Reference no: EM133316875
Questions
1. Why is EDA not enough for obtaining and implementing actionable insights?
A. EDA is not scalable.
B. Results and insights are hard to quantify.
Only A is correct
Only B is correct
Both A and B are correct
Neither is correct.
2. Which of the following is/are correct regarding Tidyverse packages?
A. Dplyr is useful for data wrangling.
B. Tidyr is useful for reshaping the data.
Only A is correct
Only B is correct
Both A and B are correct
Neither is correct.
3. Which of the following is/are advantages of RDS structure over csv?
A. It preserves column types.
B. It compresses the storage size of the data.
Only A is correct
Only B is correct
Both A and B are correct
Neither is correct.
4. It can be inferred from the lecture that linear regression is the dark horse of business analytics as business analysts are yet to realize its real potential.
True or False
5. What is a dependent variable in a regression problem
The primary key in the dataset
The variable which we mathematically model as a function of other variables
The variable that needs to be dummy coded.
6. What is an independent variable?
A. A variable on which the value of dependent variable is assumed to depend on
B. A predictor variable
Only A is correct
Only B is correct
Both A and B are correct.
Neither A not B is correct.
7. Which of these could be the goal(s) of creating a linear regression model? (one or more options may be correct/apply)
Explaining relationships
Making inferences
Classifying observations into one of two re more discrete categories
8. Which of the following is true regarding regression? (one or more options may be correct/apply)
Regression is like performing exploratory data analysis in multiple dimensions.
Regression predicts the average value of a dependent variable based on a linear combination of the independent variables.
It helps an analyst make statements with a quantifiable degree of confidence.
9. Suppose we want to include a categorical variable, product category, as an independent variable in a regression model for predicting revenue.
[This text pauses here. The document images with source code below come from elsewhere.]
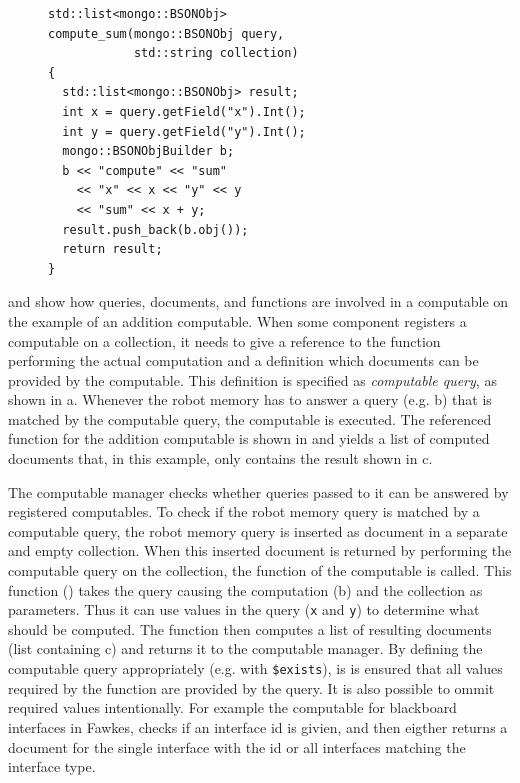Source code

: \begin{figure}
  \vspace{-0.8cm}
\begin{lstlisting}[style=SmallCpp,
  caption={Function of a computable},
  label=lst:comp-func,
  framexleftmargin=5pt, xleftmargin=0pt,
 morekeywords={}, numbers=none]
std::list<mongo::BSONObj>
compute_sum(mongo::BSONObj query,
            std::string collection)
{
  std::list<mongo::BSONObj> result;
  int x = query.getField("x").Int();
  int y = query.getField("y").Int();
  mongo::BSONObjBuilder b;
  b << "compute" << "sum"
    << "x" << x << "y" << y
    << "sum" << x + y;
  result.push_back(b.obj());
  return result;
}
\end{lstlisting}
\vspace{-8mm}
\end{figure}

 and  show how queries,
documents, and functions are involved in a computable on the example
of an addition computable. When some component registers a computable
on a collection, it needs to give a reference to the function
performing the actual computation and a definition which documents can
be provided by the computable. This definition is specified as
\emph{computable query}, as shown in a. Whenever the
robot memory has to answer a query (e.g. b) that is
matched by the computable query, the computable is executed. The
referenced function for the addition computable is shown in
 and yields a list of computed documents that,
in this example, only contains the result shown in c.

The computable manager checks whether queries passed to it can be
answered by registered computables. To check if the robot memory query
is matched by a computable query, the robot memory query is inserted
as document in a separate and empty collection. When this inserted
document is returned by performing the computable query on the
collection, the function of the computable is called. This function
() takes the query causing the computation
(b) and the collection as parameters. Thus it can use
values in the query (\texttt{x} and \texttt{y}) to determine what
should be computed. The function then computes a list of resulting
documents (list containing c) and returns it to the
computable manager. By defining the computable query appropriately
(e.g. with \texttt{\$exists}), is is ensured that all values required
by the function are provided by the query. It is also possible to
ommit required values intentionally. For example the computable for
blackboard interfaces in Fawkes, checks if an interface id is givien,
and then eigther returns a document for the single interface with the
id or all interfaces matching the interface type.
There are 5 different values that appear in the product category column. What is the correct number of dummy variables that should be created to represent the product category column in the regression model?
10
5
4
1
10. Select the correct statement:
The correlation between variables X and Y is same as the correlation between Y and X.
The correlation between variables X and Y may or may not be the same as the correlation between variables Y and X, depending on the units of the variables X and Y.
11. Which of these is indicative that there is a significant relationship between an independent variable and a dependent variable in a simple linear regression? (one or more options may be correct/apply)
A large enough p-value
A large enough t value
A large enough R-squared
A large enough F-statistic
12. R-squared is the percent of variance in the Independent Variable explained by the Dependent Variable.
True
False